This book’s framework emphasizes three themes. See the next section in this preface for a description of features in

our book that support these themes.

Finance is about connecting core concepts. We all struggle with fitting so many topics into this course, so this

text strives to make it easier for you by getting back to the core concepts, key research, and current topics. We

realize that today’s students expect to learn more in class from lectures than in closely studying their textbooks, so

we’ve created brief chapters that clearly lead students to crucial material that they need to review if they are to

understand how to approach core financial concepts. The text is also organized around learning goals, making it

easier for you to prep your course and for students to study the right topics.

Finance can be taught using a personal perspective. Most long-term finance instructors have often heard

students ask “How is this course relevant to me?” on the first day of class. We no longer teach classes dedicated

solely to finance majors; many of us now must teach the first finance course to a mix of business majors. We need

to give finance majors the rigor they need while not overwhelming class members from other majors. For

years, instructors have used individual examples to help teach these concepts, but this is the first text to

integrate this personal way of teaching into the chapters.
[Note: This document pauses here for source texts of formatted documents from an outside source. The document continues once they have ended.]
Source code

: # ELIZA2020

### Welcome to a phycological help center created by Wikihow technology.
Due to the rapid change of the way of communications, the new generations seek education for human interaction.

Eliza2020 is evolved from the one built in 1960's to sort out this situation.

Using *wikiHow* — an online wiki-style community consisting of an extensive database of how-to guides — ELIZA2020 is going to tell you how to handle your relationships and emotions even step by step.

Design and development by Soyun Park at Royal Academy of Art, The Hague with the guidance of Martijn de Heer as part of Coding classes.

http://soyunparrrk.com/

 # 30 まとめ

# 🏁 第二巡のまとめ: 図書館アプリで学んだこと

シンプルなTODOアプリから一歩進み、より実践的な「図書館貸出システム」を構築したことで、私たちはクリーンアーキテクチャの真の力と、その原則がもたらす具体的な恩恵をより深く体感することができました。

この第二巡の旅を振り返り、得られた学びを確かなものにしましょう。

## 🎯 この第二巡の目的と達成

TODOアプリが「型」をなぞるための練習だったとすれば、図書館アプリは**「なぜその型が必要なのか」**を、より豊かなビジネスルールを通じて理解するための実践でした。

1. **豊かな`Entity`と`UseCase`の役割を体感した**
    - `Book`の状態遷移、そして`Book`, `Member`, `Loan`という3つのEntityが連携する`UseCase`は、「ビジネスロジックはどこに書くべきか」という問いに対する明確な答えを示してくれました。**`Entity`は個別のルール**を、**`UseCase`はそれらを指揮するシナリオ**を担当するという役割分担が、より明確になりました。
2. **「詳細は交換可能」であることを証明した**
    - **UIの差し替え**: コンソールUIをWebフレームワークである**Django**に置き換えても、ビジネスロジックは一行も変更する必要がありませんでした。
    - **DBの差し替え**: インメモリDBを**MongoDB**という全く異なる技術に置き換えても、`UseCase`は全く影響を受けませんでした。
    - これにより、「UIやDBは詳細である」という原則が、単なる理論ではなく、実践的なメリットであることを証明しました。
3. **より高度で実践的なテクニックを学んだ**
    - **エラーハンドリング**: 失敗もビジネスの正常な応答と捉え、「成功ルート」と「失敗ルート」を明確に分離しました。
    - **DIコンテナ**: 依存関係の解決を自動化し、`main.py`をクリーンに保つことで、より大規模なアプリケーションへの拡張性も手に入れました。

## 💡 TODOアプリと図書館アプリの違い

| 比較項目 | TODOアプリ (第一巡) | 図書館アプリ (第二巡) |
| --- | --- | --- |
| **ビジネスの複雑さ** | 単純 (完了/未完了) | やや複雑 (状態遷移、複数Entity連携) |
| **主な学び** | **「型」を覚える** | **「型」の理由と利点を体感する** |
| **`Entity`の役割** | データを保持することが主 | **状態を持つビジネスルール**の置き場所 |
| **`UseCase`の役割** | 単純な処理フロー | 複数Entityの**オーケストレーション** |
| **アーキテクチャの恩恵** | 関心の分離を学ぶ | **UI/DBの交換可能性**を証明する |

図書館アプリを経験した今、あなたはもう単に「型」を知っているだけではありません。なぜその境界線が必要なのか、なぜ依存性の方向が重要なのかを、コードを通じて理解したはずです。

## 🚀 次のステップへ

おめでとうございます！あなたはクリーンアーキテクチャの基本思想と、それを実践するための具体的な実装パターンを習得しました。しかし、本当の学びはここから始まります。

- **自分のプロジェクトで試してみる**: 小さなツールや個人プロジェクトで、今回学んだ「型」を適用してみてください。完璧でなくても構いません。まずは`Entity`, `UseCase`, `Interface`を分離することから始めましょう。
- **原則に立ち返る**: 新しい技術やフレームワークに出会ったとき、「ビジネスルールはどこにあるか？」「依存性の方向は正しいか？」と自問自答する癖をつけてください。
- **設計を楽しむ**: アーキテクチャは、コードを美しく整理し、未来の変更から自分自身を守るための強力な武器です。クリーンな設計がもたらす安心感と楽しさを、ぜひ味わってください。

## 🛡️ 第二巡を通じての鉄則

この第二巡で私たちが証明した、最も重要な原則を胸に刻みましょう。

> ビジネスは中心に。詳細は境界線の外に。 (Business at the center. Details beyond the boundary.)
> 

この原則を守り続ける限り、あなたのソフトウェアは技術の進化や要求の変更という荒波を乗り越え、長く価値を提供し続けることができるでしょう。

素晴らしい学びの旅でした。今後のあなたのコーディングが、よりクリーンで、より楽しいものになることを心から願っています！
Finance focuses on solving problems and decision making. This isn’t to say that concepts and theories aren’t

important, but students will typically need to solve some kind of mathematical problem—or at least understand the

impact of different numerical scenarios—to make the right decision on common finance issues. If you, as an

instructor, either assign problems for homework or create exams made up almost entirely of mathematical material,

you understand the need for good problems (and plenty of them). You also understand from experience the number

of office hours you spend tutoring students and grading homework. Students have different learning styles, and this

text aims to address that challenge to allow you more time in class to get through the critical topics.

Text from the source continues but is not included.